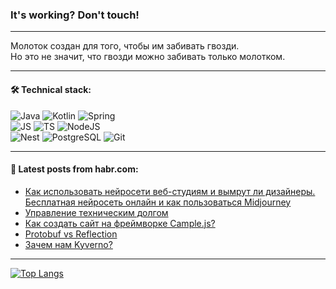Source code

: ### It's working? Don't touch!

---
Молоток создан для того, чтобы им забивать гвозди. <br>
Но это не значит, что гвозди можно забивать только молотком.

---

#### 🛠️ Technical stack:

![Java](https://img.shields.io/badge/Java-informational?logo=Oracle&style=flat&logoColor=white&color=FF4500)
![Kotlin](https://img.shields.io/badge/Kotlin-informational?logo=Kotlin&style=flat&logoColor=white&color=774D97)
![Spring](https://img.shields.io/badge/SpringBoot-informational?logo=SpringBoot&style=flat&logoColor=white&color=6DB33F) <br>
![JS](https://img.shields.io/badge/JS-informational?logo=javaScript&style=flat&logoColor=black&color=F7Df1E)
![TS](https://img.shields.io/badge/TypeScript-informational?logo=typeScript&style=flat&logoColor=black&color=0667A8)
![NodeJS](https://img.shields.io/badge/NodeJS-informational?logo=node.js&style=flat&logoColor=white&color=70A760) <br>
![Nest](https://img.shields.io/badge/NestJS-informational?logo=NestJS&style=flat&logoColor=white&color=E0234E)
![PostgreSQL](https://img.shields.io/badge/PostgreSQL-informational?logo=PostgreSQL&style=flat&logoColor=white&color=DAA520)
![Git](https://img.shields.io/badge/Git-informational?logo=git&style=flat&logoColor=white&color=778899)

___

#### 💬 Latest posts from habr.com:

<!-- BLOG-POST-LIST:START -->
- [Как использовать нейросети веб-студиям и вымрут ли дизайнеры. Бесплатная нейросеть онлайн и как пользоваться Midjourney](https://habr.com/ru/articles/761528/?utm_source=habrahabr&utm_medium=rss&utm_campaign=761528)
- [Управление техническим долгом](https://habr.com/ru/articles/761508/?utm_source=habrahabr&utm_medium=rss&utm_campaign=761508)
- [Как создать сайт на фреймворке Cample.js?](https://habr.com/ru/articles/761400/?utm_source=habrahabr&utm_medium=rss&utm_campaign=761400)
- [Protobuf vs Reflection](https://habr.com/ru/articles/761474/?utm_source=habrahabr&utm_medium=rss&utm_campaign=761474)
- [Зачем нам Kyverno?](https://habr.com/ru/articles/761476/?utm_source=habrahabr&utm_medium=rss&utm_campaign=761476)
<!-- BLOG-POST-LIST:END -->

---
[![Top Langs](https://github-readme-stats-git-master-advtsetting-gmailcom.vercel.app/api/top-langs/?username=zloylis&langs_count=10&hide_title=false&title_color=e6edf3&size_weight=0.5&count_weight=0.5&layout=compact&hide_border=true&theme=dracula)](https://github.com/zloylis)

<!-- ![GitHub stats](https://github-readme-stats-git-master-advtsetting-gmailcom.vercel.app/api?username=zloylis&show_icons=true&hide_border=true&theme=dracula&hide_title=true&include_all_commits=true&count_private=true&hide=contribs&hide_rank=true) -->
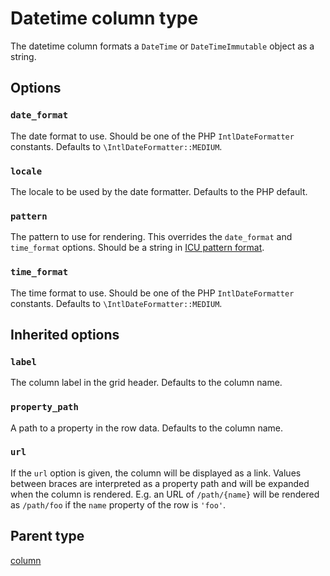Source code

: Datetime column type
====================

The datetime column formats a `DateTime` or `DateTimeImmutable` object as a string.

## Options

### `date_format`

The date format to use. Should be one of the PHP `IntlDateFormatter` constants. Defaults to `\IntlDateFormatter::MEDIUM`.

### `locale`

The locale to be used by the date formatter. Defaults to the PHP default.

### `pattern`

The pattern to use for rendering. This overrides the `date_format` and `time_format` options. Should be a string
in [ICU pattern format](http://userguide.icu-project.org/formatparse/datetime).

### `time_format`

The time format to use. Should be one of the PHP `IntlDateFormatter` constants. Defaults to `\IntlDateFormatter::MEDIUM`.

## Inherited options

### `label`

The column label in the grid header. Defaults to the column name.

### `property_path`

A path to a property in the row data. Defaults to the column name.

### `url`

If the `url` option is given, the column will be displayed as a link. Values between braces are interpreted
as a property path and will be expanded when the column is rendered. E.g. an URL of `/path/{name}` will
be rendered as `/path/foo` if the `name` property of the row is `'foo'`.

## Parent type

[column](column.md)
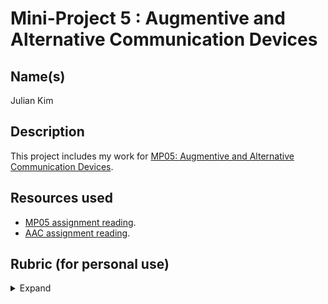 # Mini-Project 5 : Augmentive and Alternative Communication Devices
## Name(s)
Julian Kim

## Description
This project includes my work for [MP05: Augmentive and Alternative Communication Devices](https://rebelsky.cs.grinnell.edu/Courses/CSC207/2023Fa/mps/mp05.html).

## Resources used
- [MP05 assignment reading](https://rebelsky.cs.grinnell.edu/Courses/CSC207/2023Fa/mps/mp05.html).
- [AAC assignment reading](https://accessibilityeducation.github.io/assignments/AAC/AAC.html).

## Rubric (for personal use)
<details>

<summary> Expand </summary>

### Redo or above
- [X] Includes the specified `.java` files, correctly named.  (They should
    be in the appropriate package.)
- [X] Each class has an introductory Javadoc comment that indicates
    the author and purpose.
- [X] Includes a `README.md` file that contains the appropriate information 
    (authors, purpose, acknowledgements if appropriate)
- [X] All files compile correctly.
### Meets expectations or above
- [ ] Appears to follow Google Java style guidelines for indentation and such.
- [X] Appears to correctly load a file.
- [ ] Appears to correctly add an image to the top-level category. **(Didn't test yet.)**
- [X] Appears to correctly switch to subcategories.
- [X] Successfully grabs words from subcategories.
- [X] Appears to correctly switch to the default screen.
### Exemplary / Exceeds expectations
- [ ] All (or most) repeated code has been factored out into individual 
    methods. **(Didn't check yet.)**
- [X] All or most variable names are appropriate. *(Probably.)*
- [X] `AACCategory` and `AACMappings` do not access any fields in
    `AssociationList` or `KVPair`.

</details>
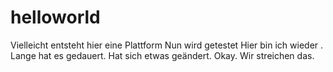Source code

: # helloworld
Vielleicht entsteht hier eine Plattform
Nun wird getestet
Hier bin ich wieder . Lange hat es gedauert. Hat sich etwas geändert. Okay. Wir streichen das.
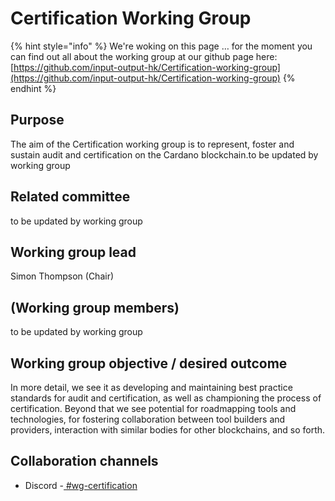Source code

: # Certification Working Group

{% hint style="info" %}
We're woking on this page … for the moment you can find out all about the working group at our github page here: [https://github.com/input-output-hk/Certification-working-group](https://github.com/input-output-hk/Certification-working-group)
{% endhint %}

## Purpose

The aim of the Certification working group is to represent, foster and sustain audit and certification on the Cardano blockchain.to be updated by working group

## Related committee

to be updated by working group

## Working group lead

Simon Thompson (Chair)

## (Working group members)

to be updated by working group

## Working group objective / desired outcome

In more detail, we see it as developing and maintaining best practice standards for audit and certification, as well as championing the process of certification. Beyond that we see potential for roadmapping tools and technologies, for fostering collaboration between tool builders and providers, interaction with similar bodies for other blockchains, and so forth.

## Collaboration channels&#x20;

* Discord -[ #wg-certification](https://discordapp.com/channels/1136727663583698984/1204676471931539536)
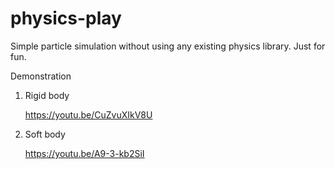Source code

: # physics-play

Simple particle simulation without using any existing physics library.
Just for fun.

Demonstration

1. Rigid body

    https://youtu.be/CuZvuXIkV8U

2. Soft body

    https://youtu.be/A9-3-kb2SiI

----

• WHAT YOU SHOULD DO:
Give back every record exactly. Omit the pictures.

• PROBLEM SOLUTION:
Source code

: ### It's working? Don't touch!

---
Молоток создан для того, чтобы им забивать гвозди. <br>
Но это не значит, что гвозди можно забивать только молотком.

---

#### 🛠️ Technical stack:

![Java](https://img.shields.io/badge/Java-informational?logo=Oracle&style=flat&logoColor=white&color=FF4500)
![Kotlin](https://img.shields.io/badge/Kotlin-informational?logo=Kotlin&style=flat&logoColor=white&color=774D97)
![Spring](https://img.shields.io/badge/SpringBoot-informational?logo=SpringBoot&style=flat&logoColor=white&color=6DB33F) <br>
![JS](https://img.shields.io/badge/JS-informational?logo=javaScript&style=flat&logoColor=black&color=F7Df1E)
![TS](https://img.shields.io/badge/TypeScript-informational?logo=typeScript&style=flat&logoColor=black&color=0667A8)
![NodeJS](https://img.shields.io/badge/NodeJS-informational?logo=node.js&style=flat&logoColor=white&color=70A760) <br>
![Nest](https://img.shields.io/badge/NestJS-informational?logo=NestJS&style=flat&logoColor=white&color=E0234E)
![PostgreSQL](https://img.shields.io/badge/PostgreSQL-informational?logo=PostgreSQL&style=flat&logoColor=white&color=DAA520)
![Git](https://img.shields.io/badge/Git-informational?logo=git&style=flat&logoColor=white&color=778899)

___

#### 💬 Latest posts from habr.com:

<!-- BLOG-POST-LIST:START -->
- [Как использовать нейросети веб-студиям и вымрут ли дизайнеры. Бесплатная нейросеть онлайн и как пользоваться Midjourney](https://habr.com/ru/articles/761528/?utm_source=habrahabr&utm_medium=rss&utm_campaign=761528)
- [Управление техническим долгом](https://habr.com/ru/articles/761508/?utm_source=habrahabr&utm_medium=rss&utm_campaign=761508)
- [Как создать сайт на фреймворке Cample.js?](https://habr.com/ru/articles/761400/?utm_source=habrahabr&utm_medium=rss&utm_campaign=761400)
- [Protobuf vs Reflection](https://habr.com/ru/articles/761474/?utm_source=habrahabr&utm_medium=rss&utm_campaign=761474)
- [Зачем нам Kyverno?](https://habr.com/ru/articles/761476/?utm_source=habrahabr&utm_medium=rss&utm_campaign=761476)
<!-- BLOG-POST-LIST:END -->

---
[![Top Langs](https://github-readme-stats-git-master-advtsetting-gmailcom.vercel.app/api/top-langs/?username=zloylis&langs_count=10&hide_title=false&title_color=e6edf3&size_weight=0.5&count_weight=0.5&layout=compact&hide_border=true&theme=dracula)](https://github.com/zloylis)

<!-- ![GitHub stats](https://github-readme-stats-git-master-advtsetting-gmailcom.vercel.app/api?username=zloylis&show_icons=true&hide_border=true&theme=dracula&hide_title=true&include_all_commits=true&count_private=true&hide=contribs&hide_rank=true) -->
Source code

: Datetime column type
====================

The datetime column formats a `DateTime` or `DateTimeImmutable` object as a string.

## Options

### `date_format`

The date format to use. Should be one of the PHP `IntlDateFormatter` constants. Defaults to `\IntlDateFormatter::MEDIUM`.

### `locale`

The locale to be used by the date formatter. Defaults to the PHP default.

### `pattern`

The pattern to use for rendering. This overrides the `date_format` and `time_format` options. Should be a string
in [ICU pattern format](http://userguide.icu-project.org/formatparse/datetime).

### `time_format`

The time format to use. Should be one of the PHP `IntlDateFormatter` constants. Defaults to `\IntlDateFormatter::MEDIUM`.

## Inherited options

### `label`

The column label in the grid header. Defaults to the column name.

### `property_path`

A path to a property in the row data. Defaults to the column name.

### `url`

If the `url` option is given, the column will be displayed as a link. Values between braces are interpreted
as a property path and will be expanded when the column is rendered. E.g. an URL of `/path/{name}` will
be rendered as `/path/foo` if the `name` property of the row is `'foo'`.

## Parent type

[column](column.md)
 # Mini-Project 5 : Augmentive and Alternative Communication Devices
## Name(s)
Julian Kim

## Description
This project includes my work for [MP05: Augmentive and Alternative Communication Devices](https://rebelsky.cs.grinnell.edu/Courses/CSC207/2023Fa/mps/mp05.html).

## Resources used
- [MP05 assignment reading](https://rebelsky.cs.grinnell.edu/Courses/CSC207/2023Fa/mps/mp05.html).
- [AAC assignment reading](https://accessibilityeducation.github.io/assignments/AAC/AAC.html).

## Rubric (for personal use)
<details>

<summary> Expand </summary>

### Redo or above
- [X] Includes the specified `.java` files, correctly named.  (They should
    be in the appropriate package.)
- [X] Each class has an introductory Javadoc comment that indicates
    the author and purpose.
- [X] Includes a `README.md` file that contains the appropriate information 
    (authors, purpose, acknowledgements if appropriate)
- [X] All files compile correctly.
### Meets expectations or above
- [ ] Appears to follow Google Java style guidelines for indentation and such.
- [X] Appears to correctly load a file.
- [ ] Appears to correctly add an image to the top-level category. **(Didn't test yet.)**
- [X] Appears to correctly switch to subcategories.
- [X] Successfully grabs words from subcategories.
- [X] Appears to correctly switch to the default screen.
### Exemplary / Exceeds expectations
- [ ] All (or most) repeated code has been factored out into individual 
    methods. **(Didn't check yet.)**
- [X] All or most variable names are appropriate. *(Probably.)*
- [X] `AACCategory` and `AACMappings` do not access any fields in
    `AssociationList` or `KVPair`.

</details>
Source code

: # helloworld
Vielleicht entsteht hier eine Plattform
Nun wird getestet
Hier bin ich wieder . Lange hat es gedauert. Hat sich etwas geändert. Okay. Wir streichen das.
Source code

: # Certification Working Group

{% hint style="info" %}
We're woking on this page … for the moment you can find out all about the working group at our github page here: [https://github.com/input-output-hk/Certification-working-group](https://github.com/input-output-hk/Certification-working-group)
{% endhint %}

## Purpose

The aim of the Certification working group is to represent, foster and sustain audit and certification on the Cardano blockchain.to be updated by working group

## Related committee

to be updated by working group

## Working group lead

Simon Thompson (Chair)

## (Working group members)

to be updated by working group

## Working group objective / desired outcome

In more detail, we see it as developing and maintaining best practice standards for audit and certification, as well as championing the process of certification. Beyond that we see potential for roadmapping tools and technologies, for fostering collaboration between tool builders and providers, interaction with similar bodies for other blockchains, and so forth.

## Collaboration channels&#x20;

* Discord -[ #wg-certification](https://discordapp.com/channels/1136727663583698984/1204676471931539536)
Source code

: # physics-play

Simple particle simulation without using any existing physics library.
Just for fun.

Demonstration

1. Rigid body

    https://youtu.be/CuZvuXIkV8U

2. Soft body

    https://youtu.be/A9-3-kb2SiI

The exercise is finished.